Joseph Ponthus nous offre bien plus qu’un simple récit de la vie à l’usine ; il propose une véritable performance littéraire, où la forme du texte devient un miroir fidèle de l’expérience ouvrière. « J’écris comme je travaille / À la chaîne / À la ligne » : dès les premières pages, la fragmentation du récit s’impose comme une métaphore du morcellement de l’individu soumis à la répétition mécanique du travail. Chaque phrase, chaque paragraphe isolé traduit cette cadence brisée qui marque le quotidien du travailleur à la chaîne, emprisonné dans un univers où le temps semble se décomposer en tâches monotones.

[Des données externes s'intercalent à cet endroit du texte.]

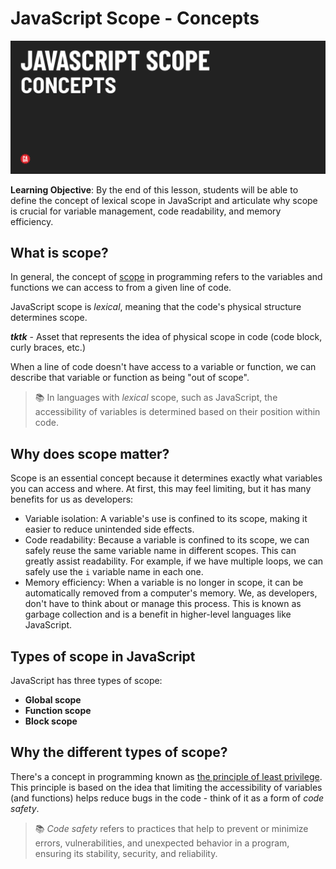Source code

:# JavaScript Scope - Concepts

![Hero image](./assets/hero.png)

**Learning Objective**: By the end of this lesson, students will be able to define the concept of lexical scope in JavaScript and articulate why scope is crucial for variable management, code readability, and memory efficiency. 

## What is scope?

In general, the concept of [scope](https://developer.mozilla.org/en-US/docs/Glossary/Scope) in programming refers to the variables and functions we can access to from a given line of code.

JavaScript scope is *lexical*, meaning that the code's physical structure determines scope. 


***tktk*** - Asset that represents the idea of physical scope in code (code block, curly braces, etc.)

When a line of code doesn't have access to a variable or function, we can describe that variable or function as being "out of scope".

> 📚 In languages with *lexical* scope, such as JavaScript, the accessibility of variables is determined based on their position within code.

## Why does scope matter?

Scope is an essential concept because it determines exactly what variables you can access and where. At first, this may feel limiting, but it has many benefits for us as developers:

- Variable isolation: A variable's use is confined to its scope, making it easier to reduce unintended side effects.
- Code readability: Because a variable is confined to its scope, we can safely reuse the same variable name in different scopes. This can greatly assist readability. For example, if we have multiple loops, we can safely use the `i` variable name in each one.
- Memory efficiency: When a variable is no longer in scope, it can be automatically removed from a computer's memory. We, as developers, don't have to think about or manage this process. This is known as garbage collection and is a benefit in higher-level languages like JavaScript.

## Types of scope in JavaScript

JavaScript has three types of scope:
  - **Global scope**
  - **Function scope**
  - **Block scope**

## Why the different types of scope?

There's a concept in programming known as [the principle of least privilege](https://en.wikipedia.org/wiki/Principle_of_least_privilege). This principle is based on the idea that limiting the accessibility of variables (and functions) helps reduce bugs in the code - think of it as a form of *code safety*.

> 📚 *Code safety* refers to practices that help to prevent or minimize errors, vulnerabilities, and unexpected behavior in a program, ensuring its stability, security, and reliability.
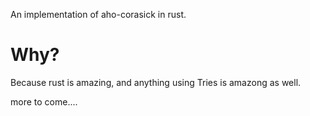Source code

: An implementation of aho-corasick in rust.

# Why?

Because rust is amazing, and anything using Tries is amazong as well.

more to come....


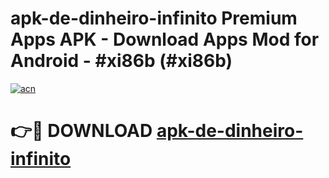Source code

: # apk-de-dinheiro-infinito Premium Apps APK - Download Apps Mod for Android - #xi86b (#xi86b)

[![acn](https://github.com/user-attachments/assets/0f9c940e-d8b0-45ae-aac7-cd30a18b3e1c)](https://apps.libra.edu.pl/?title=apk-de-dinheiro-infinito&ref=10FE)

# 👉🔴 DOWNLOAD [apk-de-dinheiro-infinito](https://apps.libra.edu.pl/?title=apk-de-dinheiro-infinito&ref=10FE)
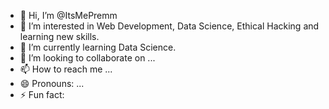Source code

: - 👋 Hi, I’m @ItsMePremm
- 👀 I’m interested in Web Development, Data Science, Ethical Hacking and learning new skills.
- 🌱 I’m currently learning Data Science.
- 💞️ I’m looking to collaborate on ...
- 📫 How to reach me ...
- 😄 Pronouns: ...
- ⚡ Fun fact: 

<!---
ItsMePremm/ItsMePremm is a ✨ special ✨ repository because its `README.md` (this file) appears on your GitHub profile.
You can click the Preview link to take a look at your changes.
--->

Et c’est ainsi que par ce morcellement, Ponthus nous révèle la violence, plus ou moins subtile, que l’usine inflige à ceux qui y travaillent. On plonge ainsi dans une sorte de flux de conscience haché, où l’écriture semble elle-même soumise à la dureté du travail physique : « Vider des caisses de vingt-cinq kilos de poissons pour remplir d’autres caisses de vingt-cinq kilos / Certes on dirait les Shadoks / Mais c’est l’usine / Et ça fait les muscles ». Malgré la tentative d’introduire une ironie amère, la répétition même des mots martèle cette absence de finalité autre que celle d’un effort physique brutal et épuisant. Dans le même esprit, au 12ᵉ chapitre, le refrain « j’égoutte du tofu » revient comme une litanie, un mantra dérisoire qui souligne la monotonie et l’absurdité du travail. « J’égoutte du tofu / Encore trois heures à tirer / Plus que trois heures à tirer / Il faut continuer / J’égoutte du tofu ».

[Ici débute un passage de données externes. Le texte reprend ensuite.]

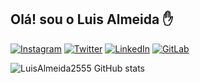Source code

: ## Olá! sou o Luis Almeida ✋

[![Instagram](https://img.shields.io/badge/Instagram-E4405F?style=for-the-badge&logo=instagram&logoColor=white)](https://www.instagram.com/luisalmeida25555/)
[![Twitter](https://img.shields.io/badge/Twitter-1DA1F2?style=for-the-badge&logo=twitter&logoColor=white)](https://twitter.com/Almeida2001Luis)
[![LinkedIn](https://img.shields.io/badge/LinkedIn-0077B5?style=for-the-badge&logo=linkedin&logoColor=white)](https://www.linkedin.com/in/luis-almeida-951843121)
[![GitLab](https://img.shields.io/badge/GitLab-330F63?style=for-the-badge&logo=gitlab&logoColor=white)](https://gitlab.com/Almeida2001)

![LuisAlmeida2555 GitHub stats](https://github-readme-stats.vercel.app/api?username=LuisAlmeida2555&show_icons=true&theme=merko )


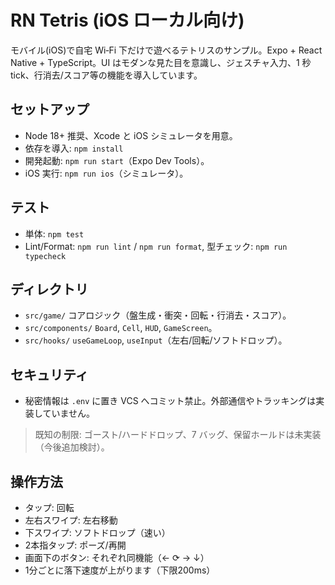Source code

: # RN Tetris (iOS ローカル向け)

モバイル(iOS)で自宅 Wi‑Fi 下だけで遊べるテトリスのサンプル。Expo + React Native + TypeScript。UI はモダンな見た目を意識し、ジェスチャ入力、1 秒 tick、行消去/スコア等の機能を導入しています。

## セットアップ
- Node 18+ 推奨、Xcode と iOS シミュレータを用意。
- 依存を導入: `npm install`
- 開発起動: `npm run start`（Expo Dev Tools）。
- iOS 実行: `npm run ios`（シミュレータ）。

## テスト
- 単体: `npm test`
- Lint/Format: `npm run lint` / `npm run format`, 型チェック: `npm run typecheck`

## ディレクトリ
- `src/game/` コアロジック（盤生成・衝突・回転・行消去・スコア）。
- `src/components/` `Board`, `Cell`, `HUD`, `GameScreen`。
- `src/hooks/` `useGameLoop`, `useInput`（左右/回転/ソフトドロップ）。

## セキュリティ
- 秘密情報は `.env` に置き VCS へコミット禁止。外部通信やトラッキングは実装していません。

> 既知の制限: ゴースト/ハードドロップ、7 バッグ、保留ホールドは未実装（今後追加検討）。

## 操作方法
  - タップ: 回転
  - 左右スワイプ: 左右移動
  - 下スワイプ: ソフトドロップ（速い）
  - 2本指タップ: ポーズ/再開
  - 画面下のボタン: それぞれ同機能（← ⟳ → ↓）
  - 1分ごとに落下速度が上がります（下限200ms）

La fragmentation du texte ne sert pas seulement à illustrer l’aliénation ; elle est aussi un moyen pour l’auteur d’y résister. En éclatant son récit, Ponthus refuse de se soumettre à une narration linéaire qui pourrait rendre le travail ouvrier tolérable ou héroïque. Au contraire, chaque fragment est un éclat de réalité brute, un éclat de conscience qui refuse d’être poli ou intégré dans une histoire cohérente. Ainsi, ce langage devient un acte de rébellion contre la tentative de l’usine de tout homogénéiser ou, pire, la tentative de l’écrivain de tout romantiser. Il permet à Ponthus de capturer l’instabilité de sa condition d’intérimaire, toujours en suspens, jamais sûr de l’avenir. Les phrases courtes, souvent nominales, coupent net les pensées avant qu’elles ne se développent, reflétant l’incertitude de l’auteur quant à son emploi et à sa place dans le monde. « J’espère l’embauche / J’attends la débauche / J’attends l’embauche / J’espère. » : le quotidien de l’ouvrier est marqué par l’attente et l’espoir, mais aussi par l’angoisse d’une existence toujours précaire, dont le futur est constamment remis en question.
C’est dans cette retranscription du monde brut de l’usine par le langage que réside la force de À la ligne, une œuvre où la littérature se bat, ligne après ligne, contre l’aliénation.
C’est dans cette retranscription du monde brut de l’usine par le langage que réside la force de À la ligne, une œuvre où la littérature se bat, ligne après ligne, contre l’aliénation.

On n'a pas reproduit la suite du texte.